The IBM XL HPF strategy for this case is similar to that of xHPF in that it uses local scalar variables (here the compiler-generated ScRed_40, ..._41, ..._42, ..._43, and SCALAR_29) for per-node partial sums. Note how the elemental-summation loop has been "unrolled" four times at this high level of compiler optimization. XL HPF also resembles xHPF in that it accomplishes the elemental array summation in the same do i_10/do i_10 loop-pair that computes the local sum.
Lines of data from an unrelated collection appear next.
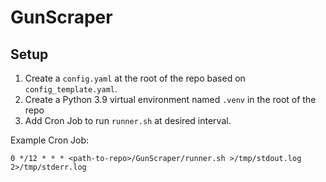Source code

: # GunScraper

## Setup

1. Create a `config.yaml` at the root of the repo based on `config_template.yaml`.
1. Create a Python 3.9 virtual environment named `.venv` in the root of the repo
1. Add Cron Job to run `runner.sh` at desired interval.

Example Cron Job:

```
0 */12 * * * <path-to-repo>/GunScraper/runner.sh >/tmp/stdout.log 2>/tmp/stderr.log
```
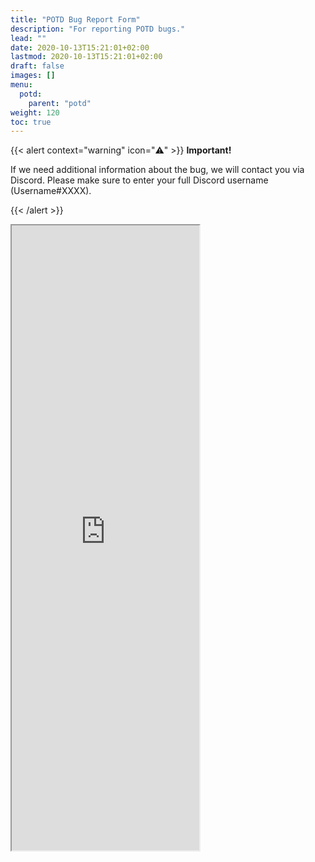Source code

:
 ```yaml
---
title: "POTD Bug Report Form"
description: "For reporting POTD bugs."
lead: ""
date: 2020-10-13T15:21:01+02:00
lastmod: 2020-10-13T15:21:01+02:00
draft: false
images: []
menu:
  potd:
    parent: "potd"
weight: 120
toc: true
---
```


{{< alert context="warning" icon="⚠️" >}}
**Important!** 

If we need additional information about the bug, we will contact you via Discord.
Please make sure to enter your full Discord username (Username#XXXX).

{{< /alert >}}

<div class="asana-embed-container"><link rel="stylesheet" href="https://form.asana.com/static/asana-form-embed-style.css"/><iframe style="height: 1000px;" class="asana-embed-iframe" src="https://form.asana.com/?k=FZ98tv3ASezyXug0A-PBHg&d=1202685114827965&embed=true"></iframe><div class="asana-embed-footer"><a rel="nofollow noopener" target="_blank" class="asana-embed-footer-link" href="https://asana.com/?utm_source=embedded_form"><span class="asana-embed-footer-text Typography Typography--s"></span><div class="asana-embed-footer-logo" role="img" aria-label="Logo of Asana"></div></a></div></div>
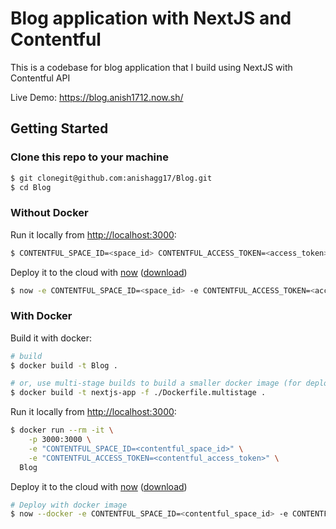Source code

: # Blog application with NextJS and Contentful

This is a codebase for blog application that I build using NextJS with Contentful API

Live Demo: https://blog.anish1712.now.sh/

## Getting Started

### Clone this repo to your machine

```bash
$ git clonegit@github.com:anishagg17/Blog.git
$ cd Blog
```

### Without Docker

Run it locally from [http://localhost:3000](http://localhost:3000):

```bash
$ CONTENTFUL_SPACE_ID=<space_id> CONTENTFUL_ACCESS_TOKEN=<access_token> npm run dev
```

Deploy it to the cloud with [now](https://zeit.co/now) ([download](https://zeit.co/download))

```bash
$ now -e CONTENTFUL_SPACE_ID=<space_id> -e CONTENTFUL_ACCESS_TOKEN=<access_token>
```

### With Docker

Build it with docker:

```bash
# build
$ docker build -t Blog .

# or, use multi-stage builds to build a smaller docker image (for deployment to production)
$ docker build -t nextjs-app -f ./Dockerfile.multistage .
```

Run it locally from [http://localhost:3000](http://localhost:3000):

```bash
$ docker run --rm -it \
    -p 3000:3000 \
    -e "CONTENTFUL_SPACE_ID=<contentful_space_id>" \
    -e "CONTENTFUL_ACCESS_TOKEN=<contentful_access_token>" \
  Blog
```

Deploy it to the cloud with [now](https://zeit.co/now) ([download](https://zeit.co/download))

```bash
# Deploy with docker image
$ now --docker -e CONTENTFUL_SPACE_ID=<contentful_space_id> -e CONTENTFUL_ACCESS_TOKEN=<contentful_access_token>
```
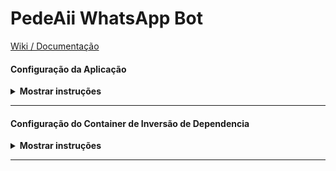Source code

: # PedeAii WhatsApp Bot

[Wiki / Documentação](https://www.notion.so/Wiki-Documenta-o-3cc30cca103e4704b14b5e96ad849c9b)

#### Configuração da Aplicação
<details>
  <summary><b>Mostrar instruções</b></summary>

  * Ter o Node na versão 21 ou o Docker instalado para rodar via container
  * Rodar o comando **`npm i`** para instalar as dependencias ou esperar gerar a imagem do container
  * Rodar o comando **`cp .env.example .env`** ou se estiver no windows **`Copy-Item .\.env.example .\.env`**.
  * Rodar o comando **`npm run dev`** ou **`npm run watch`** para rodar o projeto no ambiente de desenvolvimento
</details>

--------
#### Configuração do Container de Inversão de Dependencia
<details>
  <summary><b>Mostrar instruções</b></summary>

  * No arquivo de container em: Kernel/Container/Container.ts, será registrado os containers que representam inversão de dependencia.
  * Terá que atribuir no genérics **<>** uma interface que será implementada e qual assinatura que essa interface terá no método **bind()**. e.g:

```ts
import { Container } from "inversify";

const container = new Container();

container.bind<SuaInterface>('AssinaturaDaInterface');
```

* Terá que assinar uma classe com o método **to()**, que será usada para quando essa interface ser implementada, quando implementar a interface, e chamar no construtor, o container se achar. e.g:

```ts
import { Container } from "inversify";
import { SuaClasse } from "SuaClasse";

const container = new Container();
container.bind<SuaInterface>('AssinaturaDaInterface').to(SuaClasse);
```

* Para quando estiver na sua classe de controles na aplicação, terá que mostrar ao *bind()* do container qual controlador ele chamara na injeção estipulada pelo decorador **@injectable()**, e por fim exportar a variável de assinatura do container. e.g:

```ts
import { Container } from "inversify";
import { SuaClasse } from "SuaClasse";
import { SeuController } from "SeuController";

const container = new Container();
container.bind<SuaInterface>('AssinaturaDaInterface').to(SuaClasse);
container.bind<SeuController>(SeuController).toSelf();

export { container };
```

* Para usar a inversão de dependencia terá que assinar as classes e no construtor qual interface está injetando. e.g:
```ts
import { inject, injectable } from "inversify";
import { SuaInterface } from "SuaInterface";

@injectable()
export class SuaClasse implements SuaInterface {
  constructor(
    @inject('SuaInterface') private readonly suaInterface: SuaInterface
  ) {}

  seuMetodo() {
    return this.suaInterface.metodoDaInterface();
  }
}
```

> **Repare que estamos pegando o contrato metodoDaInterface da interface que será implementada na classe, porém no container, estamos utilizando uma classe de fato, visto que uma interface não tem parte lógica, só espelha do que se trata o negócio e suas regras.
Então temos o método bind() que assina a injeção, e o método to() que atribui o que vai reassinar ou sobreescrever na injeção.**

* Para finalmente usar deverá assinar esse mesmo container com o método **get()**, assinando em seu genéric <> a classe que vai usar e passar a mesma classe no argumento, e adicionar nas rotas do roteamento de endpoints. e.g:

```ts
import { Request, Response, Router } from 'express';
import { container } from 'Kernel/Container/Container';
import { SeuController } from 'SeuController';

const seuController = container.get<SeuController>(SeuController);

const messageRouter = Router();

messageRouter.post('/message', async (req: Request, res: Response) => seuController.create(req, res));
```
</details>

-----

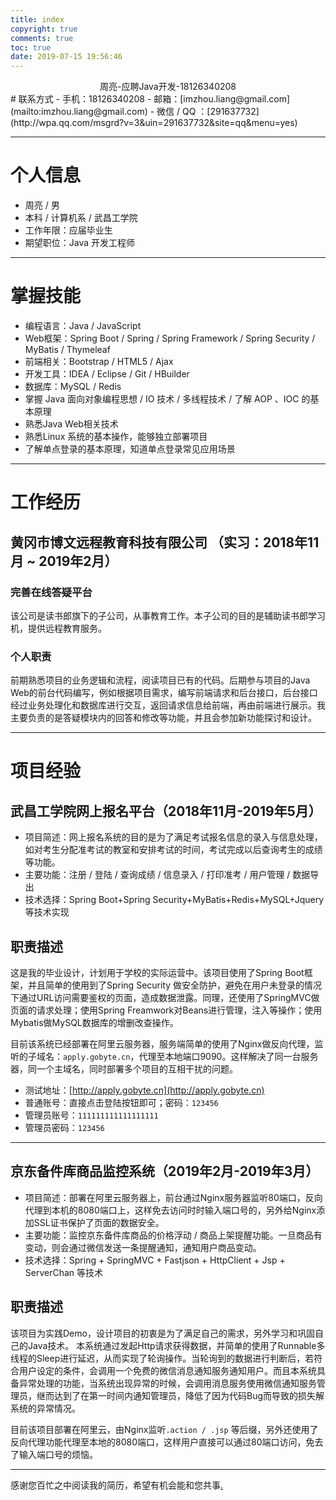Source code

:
 ```yaml
---
title: index
copyright: true
comments: true
toc: true
date: 2019-07-15 19:56:46
---
```


<center>周亮-应聘Java开发-18126340208</center>
# 联系方式
- 手机：18126340208
- 邮箱：[imzhou.liang@gmail.com](mailto:imzhou.liang@gmail.com)
- 微信 / QQ ：[291637732](http://wpa.qq.com/msgrd?v=3&uin=291637732&site=qq&menu=yes)

-------------------------

# 个人信息
 - 周亮 / 男 
 - 本科 / 计算机系 / 武昌工学院
 - 工作年限：应届毕业生
 - 期望职位：Java 开发工程师

----------------------------

# 掌握技能
- 编程语言：Java / JavaScript
- Web框架：Spring Boot / Spring / Spring Framework / Spring Security / MyBatis / Thymeleaf
- 前端相关：Bootstrap / HTML5 /  Ajax 
- 开发工具：IDEA / Eclipse / Git / HBuilder 
- 数据库：MySQL / Redis
- 掌握 Java 面向对象编程思想 / IO 技术 /  多线程技术 / 了解 AOP 、IOC 的基本原理
- 熟悉Java Web相关技术
- 熟悉Linux 系统的基本操作，能够独立部署项目
- 了解单点登录的基本原理，知道单点登录常见应用场景

------------------------

# 工作经历
## 黄冈市博文远程教育科技有限公司 （实习：2018年11月 ~ 2019年2月）
### 完善在线答疑平台
该公司是读书郎旗下的子公司，从事教育工作。本子公司的目的是辅助读书郎学习机，提供远程教育服务。

### 个人职责
前期熟悉项目的业务逻辑和流程，阅读项目已有的代码。后期参与项目的Java Web的前台代码编写，例如根据项目需求，编写前端请求和后台接口，后台接口经过业务处理化和数据库进行交互，返回请求信息给前端，再由前端进行展示。我主要负责的是答疑模块内的回答和修改等功能，并且会参加新功能探讨和设计。

------

# 项目经验
## 武昌工学院网上报名平台（2018年11月-2019年5月）
- 项目简述：网上报名系统的目的是为了满足考试报名信息的录入与信息处理，如对考生分配准考试的教室和安排考试的时间，考试完成以后查询考生的成绩等功能。
- 主要功能：注册 / 登陆 / 查询成绩 / 信息录入 / 打印准考 / 用户管理 / 数据导出
- 技术选择：Spring Boot+Spring Security+MyBatis+Redis+MySQL+Jquery 等技术实现

## 职责描述
这是我的毕业设计，计划用于学校的实际运营中。该项目使用了Spring Boot框架，并且简单的使用到了Spring Security 做安全防护，避免在用户未登录的情况下通过URL访问需要鉴权的页面，造成数据泄露。同理，还使用了SpringMVC做页面的请求处理；使用Spring Freamwork对Beans进行管理，注入等操作；使用Mybatis做MySQL数据库的增删改查操作。

目前该系统已经部署在阿里云服务器，服务端简单的使用了Nginx做反向代理，监听的子域名：`apply.gobyte.cn`，代理至本地端口9090。这样解决了同一台服务器，同一个主域名，同时部署多个项目的互相干扰的问题。

- 测试地址：[http://apply.gobyte.cn](http://apply.gobyte.cn)
- 普通账号：直接点击登陆按钮即可；密码：`123456`
- 管理员账号：`111111111111111111`
- 管理员密码：`123456`

-------------------

## 京东备件库商品监控系统（2019年2月-2019年3月）
- 项目简述：部署在阿里云服务器上，前台通过Nginx服务器监听80端口，反向代理到本机的8080端口上，这样免去访问时时输入端口号的，另外给Nginx添加SSL证书保护了页面的数据安全。
- 主要功能：监控京东备件库商品的价格浮动 / 商品上架提醒功能。一旦商品有变动，则会通过微信发送一条提醒通知，通知用户商品变动。
- 技术选择：Spring + SpringMVC + Fastjson + HttpClient + Jsp + ServerChan 等技术



## 职责描述
该项目为实践Demo，设计项目的初衷是为了满足自己的需求，另外学习和巩固自己的Java技术。
本系统通过发起Http请求获得数据，并简单的使用了Runnable多线程的Sleep进行延迟，从而实现了轮询操作。当轮询到的数据进行判断后，若符合用户设定的条件，会调用一个免费的微信消息通知服务通知用户。而且本系统具备异常处理的功能，当系统出现异常的时候，会调用消息服务使用微信通知服务管理员，继而达到了在第一时间内通知管理员，降低了因为代码Bug而导致的损失解系统的异常情况。

目前该项目部署在阿里云，由Nginx监听`.action / .jsp` 等后缀，另外还使用了反向代理功能代理至本地的8080端口，这样用户直接可以通过80端口访问，免去了输入端口号的烦恼。

------------------

感谢您百忙之中阅读我的简历，希望有机会能和您共事[.](./jd.pdf)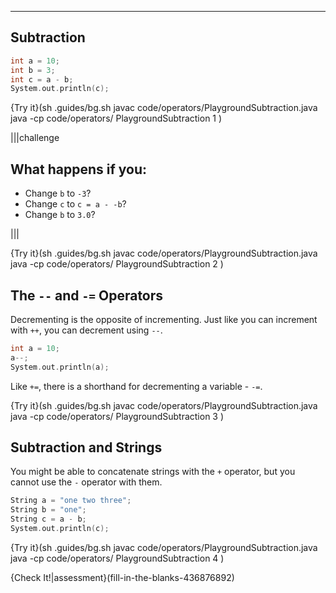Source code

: ---

## Subtraction

```c++
int a = 10;
int b = 3;
int c = a - b;
System.out.println(c);
```

{Try it}(sh .guides/bg.sh javac code/operators/PlaygroundSubtraction.java java -cp code/operators/ PlaygroundSubtraction 1 )

|||challenge
## What happens if you:
* Change `b` to `-3`?
* Change `c` to `c = a - -b`?
* Change `b` to `3.0`?

|||

{Try it}(sh .guides/bg.sh javac code/operators/PlaygroundSubtraction.java java -cp code/operators/ PlaygroundSubtraction 2 )

## The `--` and `-=` Operators
Decrementing is the opposite of incrementing. Just like you can increment with `++`, you can decrement using `--`.

```c++
int a = 10;
a--;
System.out.println(a);
```

Like `+=`, there is a shorthand for decrementing a variable - `-=`.

{Try it}(sh .guides/bg.sh javac code/operators/PlaygroundSubtraction.java java -cp code/operators/ PlaygroundSubtraction 3 )



## Subtraction and Strings
You might be able to concatenate strings with the `+` operator, but you cannot use the `-` operator with them.

```c++
String a = "one two three";
String b = "one";
String c = a - b;
System.out.println(c);
```

{Try it}(sh .guides/bg.sh javac code/operators/PlaygroundSubtraction.java java -cp code/operators/ PlaygroundSubtraction 4 )

{Check It!|assessment}(fill-in-the-blanks-436876892)
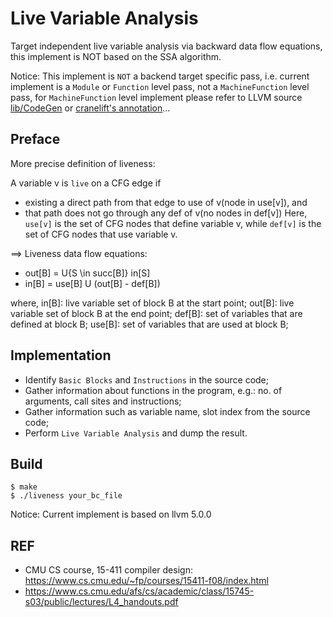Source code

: # Live Variable Analysis
Target independent live variable analysis via backward data flow equations, this implement is NOT based on the SSA algorithm.

Notice: This implement is `NOT` a backend target specific pass, i.e. current implement is a `Module` or `Function` level pass, not a `MachineFunction` level pass, for `MachineFunction` level implement please refer to LLVM source [lib/CodeGen](https://github.com/llvm-mirror/llvm/blob/master/lib/CodeGen/LiveVariables.cpp) or [cranelift's annotation](https://github.com/CraneStation/cranelift/blob/8033deda3ac152d0b95bb0ad80b419625c3f0d58/lib/cretonne/src/regalloc/liveness.rs#L1-L176)...

## Preface
More precise definition of liveness:

A variable v is `live` on a CFG edge if
- existing a direct path from that edge to use of v(node in use[v]), and
- that path does not go through any def of v(no nodes in def[v])
Here, `use[v]` is the set of CFG nodes that define variable v, while `def[v]` is the set of CFG nodes that use variable v.

==> Liveness data flow equations:

- out[B] = U{S \in succ[B]} in[S]
- in[B] = use[B] U (out[B] - def[B])

where,
in[B]: live variable set of block B at the start point;
out[B]: live variable set of block B at the end point;
def[B]: set of variables that are defined at block B;
use[B]: set of variables that are used at block B;

## Implementation
- Identify `Basic Blocks` and `Instructions` in the source code;
- Gather information about functions in the program, e.g.: no. of arguments, call sites and instructions;
- Gather information such as variable name, slot index from the source code;
- Perform `Live Variable Analysis` and dump the result.

## Build

```
$ make
$ ./liveness your_bc_file
```

Notice: Current implement is based on llvm 5.0.0


## REF
- CMU CS course, 15-411 compiler design: <https://www.cs.cmu.edu/~fp/courses/15411-f08/index.html>
- <https://www.cs.cmu.edu/afs/cs/academic/class/15745-s03/public/lectures/L4_handouts.pdf>
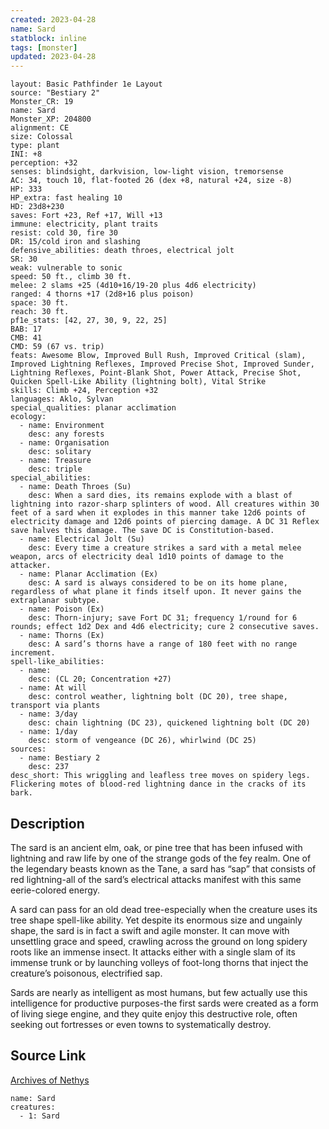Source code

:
 ```yaml
---
created: 2023-04-28
name: Sard
statblock: inline
tags: [monster]
updated: 2023-04-28
---
```

```statblock
layout: Basic Pathfinder 1e Layout
source: "Bestiary 2"
Monster_CR: 19
name: Sard
Monster_XP: 204800
alignment: CE
size: Colossal
type: plant
INI: +8
perception: +32
senses: blindsight, darkvision, low-light vision, tremorsense
AC: 34, touch 10, flat-footed 26 (dex +8, natural +24, size -8)
HP: 333
HP_extra: fast healing 10
HD: 23d8+230
saves: Fort +23, Ref +17, Will +13
immune: electricity, plant traits
resist: cold 30, fire 30
DR: 15/cold iron and slashing
defensive_abilities: death throes, electrical jolt
SR: 30
weak: vulnerable to sonic
speed: 50 ft., climb 30 ft.
melee: 2 slams +25 (4d10+16/19-20 plus 4d6 electricity)
ranged: 4 thorns +17 (2d8+16 plus poison)
space: 30 ft.
reach: 30 ft.
pf1e_stats: [42, 27, 30, 9, 22, 25]
BAB: 17
CMB: 41
CMD: 59 (67 vs. trip)
feats: Awesome Blow, Improved Bull Rush, Improved Critical (slam), Improved Lightning Reflexes, Improved Precise Shot, Improved Sunder, Lightning Reflexes, Point-Blank Shot, Power Attack, Precise Shot, Quicken Spell-Like Ability (lightning bolt), Vital Strike
skills: Climb +24, Perception +32
languages: Aklo, Sylvan
special_qualities: planar acclimation
ecology:
  - name: Environment
    desc: any forests
  - name: Organisation
    desc: solitary
  - name: Treasure
    desc: triple
special_abilities:
  - name: Death Throes (Su)
    desc: When a sard dies, its remains explode with a blast of lightning into razor-sharp splinters of wood. All creatures within 30 feet of a sard when it explodes in this manner take 12d6 points of electricity damage and 12d6 points of piercing damage. A DC 31 Reflex save halves this damage. The save DC is Constitution-based.
  - name: Electrical Jolt (Su)
    desc: Every time a creature strikes a sard with a metal melee weapon, arcs of electricity deal 1d10 points of damage to the attacker.
  - name: Planar Acclimation (Ex)
    desc: A sard is always considered to be on its home plane, regardless of what plane it finds itself upon. It never gains the extraplanar subtype.
  - name: Poison (Ex)
    desc: Thorn-injury; save Fort DC 31; frequency 1/round for 6 rounds; effect 1d2 Dex and 4d6 electricity; cure 2 consecutive saves.
  - name: Thorns (Ex)
    desc: A sard’s thorns have a range of 180 feet with no range increment.
spell-like_abilities:
  - name:
    desc: (CL 20; Concentration +27)
  - name: At will
    desc: control weather, lightning bolt (DC 20), tree shape, transport via plants
  - name: 3/day
    desc: chain lightning (DC 23), quickened lightning bolt (DC 20)
  - name: 1/day
    desc: storm of vengeance (DC 26), whirlwind (DC 25)
sources:
  - name: Bestiary 2
    desc: 237
desc_short: This wriggling and leafless tree moves on spidery legs. Flickering motes of blood-red lightning dance in the cracks of its bark.
```
## Description
The sard is an ancient elm, oak, or pine tree that has been infused with lightning and raw life by one of the strange gods of the fey realm. One of the legendary beasts known as the Tane, a sard has “sap” that consists of red lightning-all of the sard’s electrical attacks manifest with this same eerie-colored energy.

A sard can pass for an old dead tree-especially when the creature uses its tree shape spell-like ability. Yet despite its enormous size and ungainly shape, the sard is in fact a swift and agile monster. It can move with unsettling grace and speed, crawling across the ground on long spidery roots like an immense insect. It attacks either with a single slam of its immense trunk or by launching volleys of foot-long thorns that inject the creature’s poisonous, electrified sap.

Sards are nearly as intelligent as most humans, but few actually use this intelligence for productive purposes-the first sards were created as a form of living siege engine, and they quite enjoy this destructive role, often seeking out fortresses or even towns to systematically destroy.
## Source Link
[Archives of Nethys](https://aonprd.com/MonsterDisplay.aspx?ItemName=Sard)
```encounter-table
name: Sard
creatures:
  - 1: Sard
```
Then it invokes its own run time system routine, _xlhpf_reduce_sum(...) to complete the reduction from each node's local scalar sum:

       s = 0.
       SCALAR_29 = 0.
       ScRed_40 = dble(SCALAR_29)
       ScRed_41 = dble(0)
       ScRed_42 = dble(0)
       ScRed_43 = dble(0)
C 1585-501  Original Source Line 6
       do i_9=iown_l_19,MIN0(iown_u_20,40),1
C 1585-501  Original Source Line 6
         do i_10=iown_l_21,MIN0(iown_u_22,30) - 3,4
           ScRed_40 = ScRed_40 + dble(a1_35(i_10,i_9) + a2_36(i_10,i_9))
     &
           ScRed_41 = ScRed_41 + dble(a1_35(i_10 + 1,i_9) + a2_36(i_10 +
     & 1,i_9))
           ScRed_42 = ScRed_42 + dble(a1_35(i_10 + 2,i_9) + a2_36(i_10 +
     & 2,i_9))
           ScRed_43 = ScRed_43 + dble(a1_35(i_10 + 3,i_9) + a2_36(i_10 +
     & 3,i_9))
         end do
C 1585-501  Original Source Line 6
         do i_10=i_10,MIN0(iown_u_22,30),1
           ScRed_40 = ScRed_40 + dble(a1_35(i_10,i_9) + a2_36(i_10,i_9))
     &
         end do
       end do
       SCALAR_29 = real(ScRed_40 + ScRed_41 + ScRed_42 + ScRed_43)
       Recv_index_32(1) = (-2)
       Recv_index_32(2) = (-2)
       Send_index_33(1) = 0
       Send_index_33(2) = 1
       DS_SAS_34(1) = 0
       DS_SAS_34(2) = MIN0(29 / D_18(1),PGB_14(1) - 1)
       DS_SAS_34(3) = 1
       DS_SAS_34(4) = 0
       DS_SAS_34(5) = MIN0(39 / D_18(3),PGB_14(2) - 1)
       DS_SAS_34(6) = 1
       call _xlhpf_reduce_sum(9,SCALAR_29,s,PG_16,2,Send_index_33,DS_SAS
     &_34,Recv_index_32)

Complete details can be seen in the pseudo-Fortran listing.

At CTC we have observed that the reduction communication pattern is accomplished with an MPI collective communication REDUCE_ALL followed by an MPI broadcast of the scalar value.